Let’s think about this. We know, from having seen our fair share of these competitions on TV and on the internet, that a world class champion really should be shooting better. We know that conditions inside the classroom aren’t so windy that it might be a factor. We know that he isn’t distracted, we know that his rifle is working well, and we know that the classroom isn’t so big as for it to be a problem.

Well, we don’t “know” all of these things, but I’m going to assume them to be true, and I invite you to join me in this little thought experiment.

Then what do we conclude about the fact that all the little “x”‘es are very far away from the big “X”?

Maybe – and we all have a suspicious gleam in our eyes as we turn in accusing fashion at the rifle shooter – this guy at the back of our classroom isn’t Abhinav Bindra, but some impostor?

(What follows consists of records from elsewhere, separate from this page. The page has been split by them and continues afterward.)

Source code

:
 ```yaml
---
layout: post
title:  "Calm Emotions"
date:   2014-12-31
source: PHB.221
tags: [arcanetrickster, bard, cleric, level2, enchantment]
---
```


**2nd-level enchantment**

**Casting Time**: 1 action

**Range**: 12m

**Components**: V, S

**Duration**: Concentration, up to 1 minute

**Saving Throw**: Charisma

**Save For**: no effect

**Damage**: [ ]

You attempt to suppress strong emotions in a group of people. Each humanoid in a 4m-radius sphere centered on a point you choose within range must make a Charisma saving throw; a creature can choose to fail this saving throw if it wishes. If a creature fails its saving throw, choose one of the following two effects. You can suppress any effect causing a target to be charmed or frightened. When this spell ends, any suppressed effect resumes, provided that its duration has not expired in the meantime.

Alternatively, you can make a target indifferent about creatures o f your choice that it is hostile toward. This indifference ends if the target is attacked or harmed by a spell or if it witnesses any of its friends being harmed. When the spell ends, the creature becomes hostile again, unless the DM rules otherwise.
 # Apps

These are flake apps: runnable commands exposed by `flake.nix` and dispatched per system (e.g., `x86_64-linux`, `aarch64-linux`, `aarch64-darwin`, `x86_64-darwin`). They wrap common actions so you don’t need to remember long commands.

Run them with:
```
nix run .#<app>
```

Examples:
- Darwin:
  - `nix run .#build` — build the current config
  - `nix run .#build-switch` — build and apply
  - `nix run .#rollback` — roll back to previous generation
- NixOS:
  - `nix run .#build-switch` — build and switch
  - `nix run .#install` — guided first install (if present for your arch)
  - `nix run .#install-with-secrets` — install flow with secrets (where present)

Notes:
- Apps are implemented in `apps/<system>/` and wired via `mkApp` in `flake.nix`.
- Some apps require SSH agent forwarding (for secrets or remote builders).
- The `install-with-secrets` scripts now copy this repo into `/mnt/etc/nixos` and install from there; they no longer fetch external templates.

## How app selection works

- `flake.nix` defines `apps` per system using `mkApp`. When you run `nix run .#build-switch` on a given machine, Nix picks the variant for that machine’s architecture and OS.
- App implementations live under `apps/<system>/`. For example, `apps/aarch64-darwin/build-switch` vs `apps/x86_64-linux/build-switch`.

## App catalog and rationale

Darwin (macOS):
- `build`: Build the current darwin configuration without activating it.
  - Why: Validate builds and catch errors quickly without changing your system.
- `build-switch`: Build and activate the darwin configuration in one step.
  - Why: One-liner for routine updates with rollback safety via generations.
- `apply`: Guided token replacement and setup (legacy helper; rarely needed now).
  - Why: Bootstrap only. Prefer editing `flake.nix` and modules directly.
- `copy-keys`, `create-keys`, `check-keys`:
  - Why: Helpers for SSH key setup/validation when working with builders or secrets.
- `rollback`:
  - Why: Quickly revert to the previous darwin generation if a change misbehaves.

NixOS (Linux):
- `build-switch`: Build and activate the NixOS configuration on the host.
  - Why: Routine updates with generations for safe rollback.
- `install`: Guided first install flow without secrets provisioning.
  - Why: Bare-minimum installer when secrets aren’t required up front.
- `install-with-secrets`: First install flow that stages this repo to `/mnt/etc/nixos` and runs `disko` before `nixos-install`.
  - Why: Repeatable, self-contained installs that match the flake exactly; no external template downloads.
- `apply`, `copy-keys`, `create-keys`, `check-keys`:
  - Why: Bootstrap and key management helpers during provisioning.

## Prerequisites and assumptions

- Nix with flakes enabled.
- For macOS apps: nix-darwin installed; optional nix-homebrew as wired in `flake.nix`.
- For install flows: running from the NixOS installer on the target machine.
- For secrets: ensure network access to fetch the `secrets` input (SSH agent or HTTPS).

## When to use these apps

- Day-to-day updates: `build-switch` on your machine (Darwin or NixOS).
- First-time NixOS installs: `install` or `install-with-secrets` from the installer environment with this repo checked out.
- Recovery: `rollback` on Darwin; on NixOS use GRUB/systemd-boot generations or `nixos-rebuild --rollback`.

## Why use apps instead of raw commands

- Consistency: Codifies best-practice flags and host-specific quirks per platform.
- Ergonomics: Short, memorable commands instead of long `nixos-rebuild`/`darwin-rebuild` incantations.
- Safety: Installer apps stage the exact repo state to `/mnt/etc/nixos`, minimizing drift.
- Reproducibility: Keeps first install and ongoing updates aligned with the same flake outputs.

That is, so unlikely is the data in front of our eyes, that we have no choice but to question our assumptions. The data, you see, is there – right there – in front of your eyes. You’ve checked and rechecked those little x’es, and you’ve eliminated all other possible explanations. And so you’re left with but one inescapable conclusion.

So far away are the little x’es from the big X, that we can’t help but declare the guy to be an impostor.


“The p-value is the probability of getting a result as extreme as (or more extreme than) what you observed, given that the null hypothesis is true.”


Those little x’es, they’re very extreme. If we assume that it is Abhinav Bindra, what is the probability that he will shoot that far away from the intended target? 50% probability that he will aim shoot that badly? 30%? 20%? 10%? Less than 5%?

And if the probability that he will shoot that badly is less than 5%, then maybe we shouldn’t be assuming that it is Abhinav Bindra in the first place?

The TMKK of the p-value is that it gives us a way to reject the null hypothesis. Why do we need to reject the null hypothesis? We don’t “need” to reject the null hypothesis, but keep in mind that we usually formulate the null hypothesis to mean that there has been “no impact”. That rain has “no impact” on crops. That Complan has “no impact” on the growth of heights. That a new pill has “no impact” upon the health of an individual. That this blogpost has had “no impact” on your understanding of the p-value.

And we design an experiment in which we see if crops grow after it rains, if heights grow after kids have Complan, if people feel better after they take that pill, and if you guys now think you’ve got a handle on what the p-value is, after having read all this.

Designing an experiment is a separate hell in and of itself, and we’ll take a trip down that rabbit hole later.

But in each of these experiments, if we see that crops have sprouted magnificently post the rains, if we see that kids have shot up like beanstalks after they’ve had Complan, if people have made miraculous recoveries after taking that pill, and if we see EFE readers strut around like peacocks around stats professors – well then, what should we conclude?

We should conclude that our null hypothesis was wrong.


A low enough p-value allows us to be reasonably confident that our null hypothesis wasn’t correct, and that we should reject it.

Got that?

Congratulations, that’s the good news.

The bad news?

It’s much more complicated than that!